Discount? Why, yes please! A friend asked if I was interested in attending the Courageous Conversations Conference, with her to be a part of a group rate. Courageous Conversations is “an annual gathering that unites Black voices from both conservative and progressive spaces and believes in the power of diverse thought to foster growth and understanding.” Get a discount? To attend a conference I already planned on attending? Yes, Ma’am! The conference, organized by Jude 3, had already been on my radar since I saw some of their content on social media. A space where a black perspective of faith would be centered, hmm yeah, I thought to myself, this just might be the place I need to be to take that next step in my healing journey.

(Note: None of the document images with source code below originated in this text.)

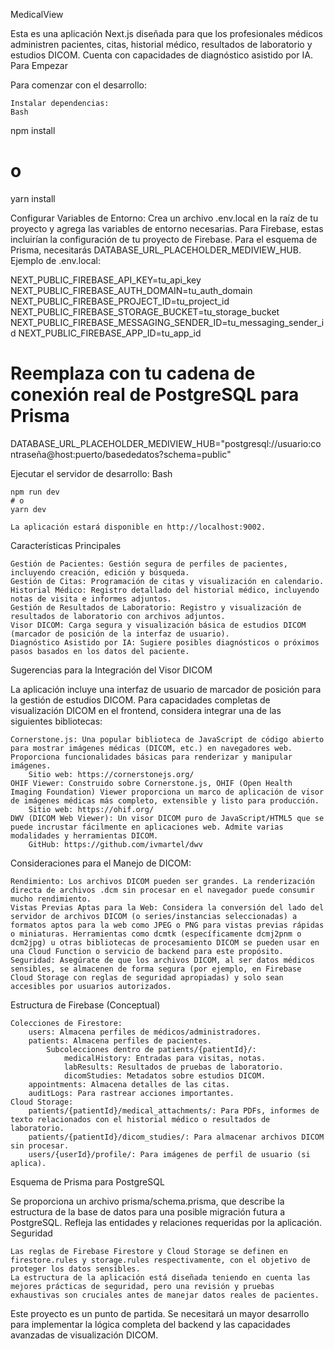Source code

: MedicalView

Esta es una aplicación Next.js diseñada para que los profesionales médicos administren pacientes, citas, historial médico, resultados de laboratorio y estudios DICOM. Cuenta con capacidades de diagnóstico asistido por IA.
Para Empezar

Para comenzar con el desarrollo:

    Instalar dependencias:
    Bash

npm install
# o
yarn install

Configurar Variables de Entorno:
Crea un archivo .env.local en la raíz de tu proyecto y agrega las variables de entorno necesarias. Para Firebase, estas incluirían la configuración de tu proyecto de Firebase. Para el esquema de Prisma, necesitarás DATABASE_URL_PLACEHOLDER_MEDIVIEW_HUB.
Ejemplo de .env.local:

NEXT_PUBLIC_FIREBASE_API_KEY=tu_api_key
NEXT_PUBLIC_FIREBASE_AUTH_DOMAIN=tu_auth_domain
NEXT_PUBLIC_FIREBASE_PROJECT_ID=tu_project_id
NEXT_PUBLIC_FIREBASE_STORAGE_BUCKET=tu_storage_bucket
NEXT_PUBLIC_FIREBASE_MESSAGING_SENDER_ID=tu_messaging_sender_id
NEXT_PUBLIC_FIREBASE_APP_ID=tu_app_id

# Reemplaza con tu cadena de conexión real de PostgreSQL para Prisma
DATABASE_URL_PLACEHOLDER_MEDIVIEW_HUB="postgresql://usuario:contraseña@host:puerto/basededatos?schema=public"

Ejecutar el servidor de desarrollo:
Bash

    npm run dev
    # o
    yarn dev

    La aplicación estará disponible en http://localhost:9002.

Características Principales

    Gestión de Pacientes: Gestión segura de perfiles de pacientes, incluyendo creación, edición y búsqueda.
    Gestión de Citas: Programación de citas y visualización en calendario.
    Historial Médico: Registro detallado del historial médico, incluyendo notas de visita e informes adjuntos.
    Gestión de Resultados de Laboratorio: Registro y visualización de resultados de laboratorio con archivos adjuntos.
    Visor DICOM: Carga segura y visualización básica de estudios DICOM (marcador de posición de la interfaz de usuario).
    Diagnóstico Asistido por IA: Sugiere posibles diagnósticos o próximos pasos basados en los datos del paciente.

Sugerencias para la Integración del Visor DICOM

La aplicación incluye una interfaz de usuario de marcador de posición para la gestión de estudios DICOM. Para capacidades completas de visualización DICOM en el frontend, considera integrar una de las siguientes bibliotecas:

    Cornerstone.js: Una popular biblioteca de JavaScript de código abierto para mostrar imágenes médicas (DICOM, etc.) en navegadores web. Proporciona funcionalidades básicas para renderizar y manipular imágenes.
        Sitio web: https://cornerstonejs.org/
    OHIF Viewer: Construido sobre Cornerstone.js, OHIF (Open Health Imaging Foundation) Viewer proporciona un marco de aplicación de visor de imágenes médicas más completo, extensible y listo para producción.
        Sitio web: https://ohif.org/
    DWV (DICOM Web Viewer): Un visor DICOM puro de JavaScript/HTML5 que se puede incrustar fácilmente en aplicaciones web. Admite varias modalidades y herramientas DICOM.
        GitHub: https://github.com/ivmartel/dwv

Consideraciones para el Manejo de DICOM:

    Rendimiento: Los archivos DICOM pueden ser grandes. La renderización directa de archivos .dcm sin procesar en el navegador puede consumir mucho rendimiento.
    Vistas Previas Aptas para la Web: Considera la conversión del lado del servidor de archivos DICOM (o series/instancias seleccionadas) a formatos aptos para la web como JPEG o PNG para vistas previas rápidas o miniaturas. Herramientas como dcmtk (específicamente dcmj2pnm o dcm2jpg) u otras bibliotecas de procesamiento DICOM se pueden usar en una Cloud Function o servicio de backend para este propósito.
    Seguridad: Asegúrate de que los archivos DICOM, al ser datos médicos sensibles, se almacenen de forma segura (por ejemplo, en Firebase Cloud Storage con reglas de seguridad apropiadas) y solo sean accesibles por usuarios autorizados.

Estructura de Firebase (Conceptual)

    Colecciones de Firestore:
        users: Almacena perfiles de médicos/administradores.
        patients: Almacena perfiles de pacientes.
            Subcolecciones dentro de patients/{patientId}/:
                medicalHistory: Entradas para visitas, notas.
                labResults: Resultados de pruebas de laboratorio.
                dicomStudies: Metadatos sobre estudios DICOM.
        appointments: Almacena detalles de las citas.
        auditLogs: Para rastrear acciones importantes.
    Cloud Storage:
        patients/{patientId}/medical_attachments/: Para PDFs, informes de texto relacionados con el historial médico o resultados de laboratorio.
        patients/{patientId}/dicom_studies/: Para almacenar archivos DICOM sin procesar.
        users/{userId}/profile/: Para imágenes de perfil de usuario (si aplica).

Esquema de Prisma para PostgreSQL

Se proporciona un archivo prisma/schema.prisma, que describe la estructura de la base de datos para una posible migración futura a PostgreSQL. Refleja las entidades y relaciones requeridas por la aplicación.
Seguridad

    Las reglas de Firebase Firestore y Cloud Storage se definen en firestore.rules y storage.rules respectivamente, con el objetivo de proteger los datos sensibles.
    La estructura de la aplicación está diseñada teniendo en cuenta las mejores prácticas de seguridad, pero una revisión y pruebas exhaustivas son cruciales antes de manejar datos reales de pacientes.

Este proyecto es un punto de partida. Se necesitará un mayor desarrollo para implementar la lógica completa del backend y las capacidades avanzadas de visualización DICOM.
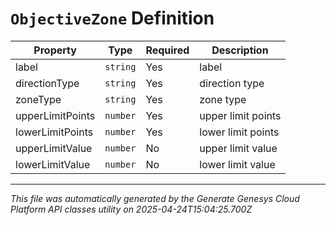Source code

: # `ObjectiveZone` Definition

| Property | Type | Required | Description |
|----------|------|----------|-------------|
| label | `string` | Yes | label |
| directionType | `string` | Yes | direction type |
| zoneType | `string` | Yes | zone type |
| upperLimitPoints | `number` | Yes | upper limit points |
| lowerLimitPoints | `number` | Yes | lower limit points |
| upperLimitValue | `number` | No | upper limit value |
| lowerLimitValue | `number` | No | lower limit value |

---

*This file was automatically generated by the Generate Genesys Cloud Platform API classes utility on 2025-04-24T15:04:25.700Z*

As I sat in one of the sessions and began to recognize how unique of a space it was, I had an ‘aha’ moment. Being in a predominantly Christian Black space, with theological thought and discourse through panels but without traditional preaching was so different from what I’ve ever experienced in black churches. As I listened and sat, enveloped in the experience, I realized in my early 20s when I left the black church I grew up in, I thought a more diverse church or even white church would do “it” right. That the hurt I’d experienced was because we didn’t know how to do church right. What I saw as major issues of the black church, emotionalism, lack of training and education would be remedied in a place that was not predominantly black. I’m still pondering this line of thought, the racist roots of them, and what I believe now, as I survey all that I’ve learned on my journey through many different kinds of churches, of all denominations and diverse backgrounds in various places.
Places where I’ve found healing, have been places that have been authentic.
I recently heard Jackie Dorman, a Christian matchmaker say, “Hurt in family, healed in family”. And she applies this saying to other things as well, fill in the blank: “Hurt in ____, healed in ____.” I wondered if this was true for me “Hurt in black church, healed in black church?” Or even, “hurt in church, healed in church?” I’ve done some reflection and I think it is true for me. And at the conference– I received healing in the black church.
Many of the folks I grew up with in church are no longer church goers. Some of the folks I've partnered with in different ministries and churches over the years are no longer church goers. The hurt, the dysfunction and the broken systems have kept some of them away. But I don’t think attending church or even a specific kind of church is what’s most important to find healing.
Places where I’ve found healing, have been places that have been authentic. The people present have been honest about their faith, their struggles, their imperfections, and willing to talk about them while wanting to continue to grow. They have been places I’ve felt welcomed, invited and heard. For me, they have been the church. But not necessarily the physical place. It’s been places where the local church has been the church, and not necessarily during church services. Not gonna lie, I still at times struggle with attending church services and listening without being overly skeptical. While I think there’s a good sense of skepticism that’s needed to make us like the Bereans, I also don’t want a hardened heart that can’t hear wherever God chooses to speak.
And as I’m there with my questions, things in my heart have been healed little bit by little bit.
Without going into all the gory details of the church hurt I’ve experienced, and acknowledging where I’ve been healed, I’m still skeptical of church systems. I’m still skeptical of pastors on pedestals, yet I am a ‘shareholder’ of a local church body.
A few years ago, as I was growing irritated with evangelical culture, observing the next celebrity pastor fall and feeling lost in the sauce at the megachurch I attend, I contemplated leaving. Not the Big ‘C’ Church but my local church. Feeling disconnected (some of it, resulting from my own choices), and frustrated with our local expression of faith, I asked questions-some of which I still don’t have the answers. Are we doing church ‘right’? Is there a ‘right’ way? How many harmful practices have we adopted from American culture? Which don’t matter? Should we have church structures like this? The list goes on.
After evaluating my needs, though- a deep one for community–real, authentic community that would help me grow I recognized that despite the questions, the people I trusted and wanted to grow with were at my local church. And as I’m there with my questions, things in my heart have been healed little bit by little bit.
I don’t think there will ever be a time that I stop being hurt in church, community or life but I want to keep being open to receiving healing in some of those same places. I know this doesn’t apply to abuse situations, and some of the same places, won’t be the literal place, but rather what they embody. I have so much more to ponder, and process to continue to heal and grow but I think what I’ve learned on the journey is that healing is possible, and it’s possible in places you may not expect.